Every line below that mentions the word "Beats" should be copied out.

Stored data —
:::::

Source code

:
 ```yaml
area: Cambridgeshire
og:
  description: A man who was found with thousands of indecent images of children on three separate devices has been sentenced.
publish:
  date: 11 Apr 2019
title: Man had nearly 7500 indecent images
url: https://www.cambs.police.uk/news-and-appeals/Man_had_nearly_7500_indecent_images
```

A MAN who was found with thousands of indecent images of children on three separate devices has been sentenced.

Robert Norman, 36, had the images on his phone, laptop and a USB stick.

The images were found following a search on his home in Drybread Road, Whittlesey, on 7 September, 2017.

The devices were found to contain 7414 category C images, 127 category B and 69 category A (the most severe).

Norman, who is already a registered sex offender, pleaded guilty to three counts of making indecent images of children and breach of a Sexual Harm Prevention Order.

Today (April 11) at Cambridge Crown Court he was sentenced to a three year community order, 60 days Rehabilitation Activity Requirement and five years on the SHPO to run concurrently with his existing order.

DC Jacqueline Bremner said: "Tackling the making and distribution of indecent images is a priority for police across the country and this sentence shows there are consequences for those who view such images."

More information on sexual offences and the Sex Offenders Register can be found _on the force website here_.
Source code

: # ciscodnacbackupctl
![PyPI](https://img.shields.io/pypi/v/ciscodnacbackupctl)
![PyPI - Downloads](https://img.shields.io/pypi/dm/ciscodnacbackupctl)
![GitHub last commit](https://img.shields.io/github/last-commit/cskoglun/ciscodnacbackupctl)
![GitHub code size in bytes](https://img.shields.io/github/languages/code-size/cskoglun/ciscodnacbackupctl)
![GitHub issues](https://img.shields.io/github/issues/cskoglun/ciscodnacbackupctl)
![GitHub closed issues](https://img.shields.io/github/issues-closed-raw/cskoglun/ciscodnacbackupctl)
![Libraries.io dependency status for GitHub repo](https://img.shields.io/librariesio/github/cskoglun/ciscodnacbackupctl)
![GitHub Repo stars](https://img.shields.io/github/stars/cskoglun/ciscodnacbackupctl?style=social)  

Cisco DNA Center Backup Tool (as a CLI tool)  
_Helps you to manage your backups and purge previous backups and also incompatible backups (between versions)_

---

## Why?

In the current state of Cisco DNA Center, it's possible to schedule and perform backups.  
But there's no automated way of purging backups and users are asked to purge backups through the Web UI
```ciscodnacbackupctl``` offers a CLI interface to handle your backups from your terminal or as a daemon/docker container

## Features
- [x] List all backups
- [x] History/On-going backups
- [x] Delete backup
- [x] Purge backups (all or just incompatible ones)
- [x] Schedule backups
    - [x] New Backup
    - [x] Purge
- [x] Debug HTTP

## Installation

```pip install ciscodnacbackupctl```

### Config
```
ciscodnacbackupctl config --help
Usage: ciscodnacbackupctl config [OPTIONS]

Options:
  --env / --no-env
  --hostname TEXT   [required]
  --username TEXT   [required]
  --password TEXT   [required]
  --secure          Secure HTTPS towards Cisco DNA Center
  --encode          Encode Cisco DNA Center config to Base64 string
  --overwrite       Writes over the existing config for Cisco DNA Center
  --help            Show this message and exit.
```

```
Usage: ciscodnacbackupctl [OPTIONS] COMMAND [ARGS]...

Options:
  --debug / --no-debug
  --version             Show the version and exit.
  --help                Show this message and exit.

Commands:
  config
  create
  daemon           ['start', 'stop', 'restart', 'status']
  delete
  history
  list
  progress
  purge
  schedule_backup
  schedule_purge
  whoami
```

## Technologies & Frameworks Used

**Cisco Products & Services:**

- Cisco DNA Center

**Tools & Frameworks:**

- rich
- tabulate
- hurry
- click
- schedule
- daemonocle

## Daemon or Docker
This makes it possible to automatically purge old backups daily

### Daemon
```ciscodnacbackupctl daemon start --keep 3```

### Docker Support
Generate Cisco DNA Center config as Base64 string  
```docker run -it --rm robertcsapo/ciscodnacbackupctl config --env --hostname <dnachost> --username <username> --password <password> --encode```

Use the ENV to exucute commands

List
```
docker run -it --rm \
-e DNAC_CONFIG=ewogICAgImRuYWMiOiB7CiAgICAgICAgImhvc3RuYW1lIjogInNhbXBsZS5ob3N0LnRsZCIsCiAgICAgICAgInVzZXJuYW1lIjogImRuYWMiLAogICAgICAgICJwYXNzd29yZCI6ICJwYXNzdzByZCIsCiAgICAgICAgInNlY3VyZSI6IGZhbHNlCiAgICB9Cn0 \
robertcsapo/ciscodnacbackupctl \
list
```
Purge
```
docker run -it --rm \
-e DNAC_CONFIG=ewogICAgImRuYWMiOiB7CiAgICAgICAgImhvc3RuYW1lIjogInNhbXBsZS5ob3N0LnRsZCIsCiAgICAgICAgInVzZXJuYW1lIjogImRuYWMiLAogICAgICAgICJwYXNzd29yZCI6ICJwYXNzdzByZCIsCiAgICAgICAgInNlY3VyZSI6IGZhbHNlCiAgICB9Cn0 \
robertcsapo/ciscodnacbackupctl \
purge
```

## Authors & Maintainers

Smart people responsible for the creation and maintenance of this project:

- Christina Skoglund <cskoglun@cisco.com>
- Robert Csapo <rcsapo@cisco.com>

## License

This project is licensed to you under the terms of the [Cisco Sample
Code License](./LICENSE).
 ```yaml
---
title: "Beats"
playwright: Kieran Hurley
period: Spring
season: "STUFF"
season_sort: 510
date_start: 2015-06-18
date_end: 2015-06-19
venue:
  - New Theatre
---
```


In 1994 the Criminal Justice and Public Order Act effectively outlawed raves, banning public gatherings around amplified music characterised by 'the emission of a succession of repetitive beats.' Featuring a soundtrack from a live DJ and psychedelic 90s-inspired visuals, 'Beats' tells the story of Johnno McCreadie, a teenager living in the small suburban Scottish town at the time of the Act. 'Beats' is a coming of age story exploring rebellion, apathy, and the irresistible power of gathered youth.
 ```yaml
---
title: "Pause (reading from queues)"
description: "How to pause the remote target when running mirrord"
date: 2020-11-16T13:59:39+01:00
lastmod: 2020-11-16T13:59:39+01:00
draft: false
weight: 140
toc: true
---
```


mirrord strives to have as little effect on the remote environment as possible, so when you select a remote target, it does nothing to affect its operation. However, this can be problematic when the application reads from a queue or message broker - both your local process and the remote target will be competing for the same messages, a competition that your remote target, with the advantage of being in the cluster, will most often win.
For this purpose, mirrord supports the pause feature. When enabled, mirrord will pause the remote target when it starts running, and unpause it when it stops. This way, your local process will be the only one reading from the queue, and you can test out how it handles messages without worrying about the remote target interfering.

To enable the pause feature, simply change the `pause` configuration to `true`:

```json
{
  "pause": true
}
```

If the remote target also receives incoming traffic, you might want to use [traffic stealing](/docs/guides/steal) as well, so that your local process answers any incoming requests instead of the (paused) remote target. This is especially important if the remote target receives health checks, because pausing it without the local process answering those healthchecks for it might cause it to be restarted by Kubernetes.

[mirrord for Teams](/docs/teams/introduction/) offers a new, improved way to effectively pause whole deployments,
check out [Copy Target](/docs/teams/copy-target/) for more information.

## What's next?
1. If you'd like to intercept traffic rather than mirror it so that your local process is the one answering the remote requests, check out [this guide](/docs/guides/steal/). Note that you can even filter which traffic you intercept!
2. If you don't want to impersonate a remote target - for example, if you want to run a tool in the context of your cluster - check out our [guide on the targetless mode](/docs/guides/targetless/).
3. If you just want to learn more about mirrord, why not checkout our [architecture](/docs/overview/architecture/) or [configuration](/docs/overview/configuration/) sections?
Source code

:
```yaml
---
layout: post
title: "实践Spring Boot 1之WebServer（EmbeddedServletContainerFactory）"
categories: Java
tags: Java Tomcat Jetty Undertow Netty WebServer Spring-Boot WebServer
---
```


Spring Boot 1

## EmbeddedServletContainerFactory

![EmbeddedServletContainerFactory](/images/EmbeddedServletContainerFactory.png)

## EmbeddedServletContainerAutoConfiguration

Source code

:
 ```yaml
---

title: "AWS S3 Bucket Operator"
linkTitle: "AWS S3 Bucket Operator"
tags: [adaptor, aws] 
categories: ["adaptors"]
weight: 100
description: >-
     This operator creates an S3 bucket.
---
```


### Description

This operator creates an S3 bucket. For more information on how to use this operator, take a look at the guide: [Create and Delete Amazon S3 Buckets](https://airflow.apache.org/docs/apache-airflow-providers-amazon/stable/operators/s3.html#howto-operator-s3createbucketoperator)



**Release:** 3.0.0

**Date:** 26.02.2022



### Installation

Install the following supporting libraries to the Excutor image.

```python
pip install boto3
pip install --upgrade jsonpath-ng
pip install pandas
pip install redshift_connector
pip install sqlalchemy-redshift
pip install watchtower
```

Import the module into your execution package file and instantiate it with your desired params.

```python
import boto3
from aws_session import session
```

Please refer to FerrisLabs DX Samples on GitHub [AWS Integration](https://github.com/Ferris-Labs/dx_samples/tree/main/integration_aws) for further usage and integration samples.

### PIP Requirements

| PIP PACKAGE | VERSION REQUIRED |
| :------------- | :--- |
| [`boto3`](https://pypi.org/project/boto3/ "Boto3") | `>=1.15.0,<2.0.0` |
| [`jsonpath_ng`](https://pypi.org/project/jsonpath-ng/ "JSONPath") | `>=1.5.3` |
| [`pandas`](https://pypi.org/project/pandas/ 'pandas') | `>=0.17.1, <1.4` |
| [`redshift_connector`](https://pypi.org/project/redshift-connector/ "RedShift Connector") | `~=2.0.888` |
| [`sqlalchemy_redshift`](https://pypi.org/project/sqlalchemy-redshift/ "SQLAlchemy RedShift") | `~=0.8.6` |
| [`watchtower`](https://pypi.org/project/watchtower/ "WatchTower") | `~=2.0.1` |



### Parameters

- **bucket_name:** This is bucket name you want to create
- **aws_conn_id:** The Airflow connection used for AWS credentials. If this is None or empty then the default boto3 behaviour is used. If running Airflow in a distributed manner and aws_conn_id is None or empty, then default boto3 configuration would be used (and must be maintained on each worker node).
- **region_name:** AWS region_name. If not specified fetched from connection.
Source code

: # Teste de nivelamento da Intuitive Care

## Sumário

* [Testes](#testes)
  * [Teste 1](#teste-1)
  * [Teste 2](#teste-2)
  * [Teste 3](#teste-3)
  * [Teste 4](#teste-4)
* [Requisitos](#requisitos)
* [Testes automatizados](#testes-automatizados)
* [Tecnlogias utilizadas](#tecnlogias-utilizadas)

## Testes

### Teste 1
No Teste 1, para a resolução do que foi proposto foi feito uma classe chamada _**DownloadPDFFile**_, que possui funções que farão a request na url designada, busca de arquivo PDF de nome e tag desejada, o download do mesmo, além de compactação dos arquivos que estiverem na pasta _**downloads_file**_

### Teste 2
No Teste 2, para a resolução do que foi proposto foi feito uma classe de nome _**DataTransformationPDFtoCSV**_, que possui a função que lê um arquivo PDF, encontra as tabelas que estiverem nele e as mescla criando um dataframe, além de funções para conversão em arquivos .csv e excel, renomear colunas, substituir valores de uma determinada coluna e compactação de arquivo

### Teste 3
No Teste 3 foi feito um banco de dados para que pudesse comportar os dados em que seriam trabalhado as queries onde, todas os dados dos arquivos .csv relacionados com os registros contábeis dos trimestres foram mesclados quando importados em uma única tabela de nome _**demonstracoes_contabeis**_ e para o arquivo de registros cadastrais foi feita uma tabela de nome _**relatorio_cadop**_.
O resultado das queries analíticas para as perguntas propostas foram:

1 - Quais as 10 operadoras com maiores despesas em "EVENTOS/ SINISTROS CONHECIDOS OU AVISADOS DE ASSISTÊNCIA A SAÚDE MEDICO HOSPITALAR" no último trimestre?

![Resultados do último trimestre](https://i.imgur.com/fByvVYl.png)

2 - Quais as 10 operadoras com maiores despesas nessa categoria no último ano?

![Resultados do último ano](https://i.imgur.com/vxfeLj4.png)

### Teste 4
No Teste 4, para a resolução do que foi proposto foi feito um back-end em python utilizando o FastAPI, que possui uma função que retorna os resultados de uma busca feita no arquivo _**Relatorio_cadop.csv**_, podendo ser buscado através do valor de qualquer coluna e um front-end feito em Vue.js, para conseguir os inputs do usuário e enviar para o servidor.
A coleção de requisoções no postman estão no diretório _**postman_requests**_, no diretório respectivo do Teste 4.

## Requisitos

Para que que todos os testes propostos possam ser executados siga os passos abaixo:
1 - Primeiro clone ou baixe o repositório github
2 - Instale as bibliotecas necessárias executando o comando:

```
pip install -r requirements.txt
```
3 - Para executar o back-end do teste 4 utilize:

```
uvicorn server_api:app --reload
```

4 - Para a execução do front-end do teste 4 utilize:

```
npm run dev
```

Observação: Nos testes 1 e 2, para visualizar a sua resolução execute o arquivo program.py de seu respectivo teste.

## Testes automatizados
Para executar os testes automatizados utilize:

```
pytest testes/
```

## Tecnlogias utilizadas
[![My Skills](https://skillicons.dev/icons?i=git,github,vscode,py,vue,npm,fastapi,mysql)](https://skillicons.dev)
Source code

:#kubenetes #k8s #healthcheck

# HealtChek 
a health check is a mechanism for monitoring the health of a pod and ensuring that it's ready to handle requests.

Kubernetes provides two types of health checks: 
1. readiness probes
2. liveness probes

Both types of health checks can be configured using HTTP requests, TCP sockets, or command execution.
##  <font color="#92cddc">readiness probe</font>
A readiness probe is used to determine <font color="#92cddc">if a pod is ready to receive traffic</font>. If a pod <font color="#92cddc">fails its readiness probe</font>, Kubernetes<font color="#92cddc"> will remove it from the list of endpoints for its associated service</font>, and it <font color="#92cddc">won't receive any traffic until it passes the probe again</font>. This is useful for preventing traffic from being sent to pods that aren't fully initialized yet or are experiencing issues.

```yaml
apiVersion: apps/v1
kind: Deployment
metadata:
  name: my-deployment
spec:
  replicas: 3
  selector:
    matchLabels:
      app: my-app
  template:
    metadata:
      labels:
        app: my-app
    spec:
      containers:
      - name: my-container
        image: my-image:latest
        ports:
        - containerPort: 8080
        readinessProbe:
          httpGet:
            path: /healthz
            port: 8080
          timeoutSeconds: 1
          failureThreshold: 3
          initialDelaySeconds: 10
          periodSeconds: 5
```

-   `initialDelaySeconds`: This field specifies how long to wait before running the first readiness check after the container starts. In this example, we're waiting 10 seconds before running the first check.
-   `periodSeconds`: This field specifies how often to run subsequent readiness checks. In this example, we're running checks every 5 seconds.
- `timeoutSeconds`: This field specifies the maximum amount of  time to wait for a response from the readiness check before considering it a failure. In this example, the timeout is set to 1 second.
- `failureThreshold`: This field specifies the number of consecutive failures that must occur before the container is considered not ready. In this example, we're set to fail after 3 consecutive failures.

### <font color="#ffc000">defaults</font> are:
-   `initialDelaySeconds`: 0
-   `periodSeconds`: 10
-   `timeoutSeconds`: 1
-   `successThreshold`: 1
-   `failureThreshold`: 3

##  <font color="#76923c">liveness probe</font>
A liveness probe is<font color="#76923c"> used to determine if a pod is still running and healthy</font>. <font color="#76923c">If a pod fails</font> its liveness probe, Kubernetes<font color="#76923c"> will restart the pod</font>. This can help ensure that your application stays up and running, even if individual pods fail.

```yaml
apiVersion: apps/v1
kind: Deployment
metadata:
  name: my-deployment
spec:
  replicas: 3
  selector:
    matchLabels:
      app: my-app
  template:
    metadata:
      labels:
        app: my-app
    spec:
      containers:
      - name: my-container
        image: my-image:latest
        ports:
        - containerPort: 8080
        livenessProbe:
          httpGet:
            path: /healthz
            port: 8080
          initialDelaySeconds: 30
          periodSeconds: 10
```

:::::

Written response —
title: "Beats"
In 1994 the Criminal Justice and Public Order Act effectively outlawed raves, banning public gatherings around amplified music characterised by 'the emission of a succession of repetitive beats.' Featuring a soundtrack from a live DJ and psychedelic 90s-inspired visuals, 'Beats' tells the story of Johnno McCreadie, a teenager living in the small suburban Scottish town at the time of the Act. 'Beats' is a coming of age story exploring rebellion, apathy, and the irresistible power of gathered youth.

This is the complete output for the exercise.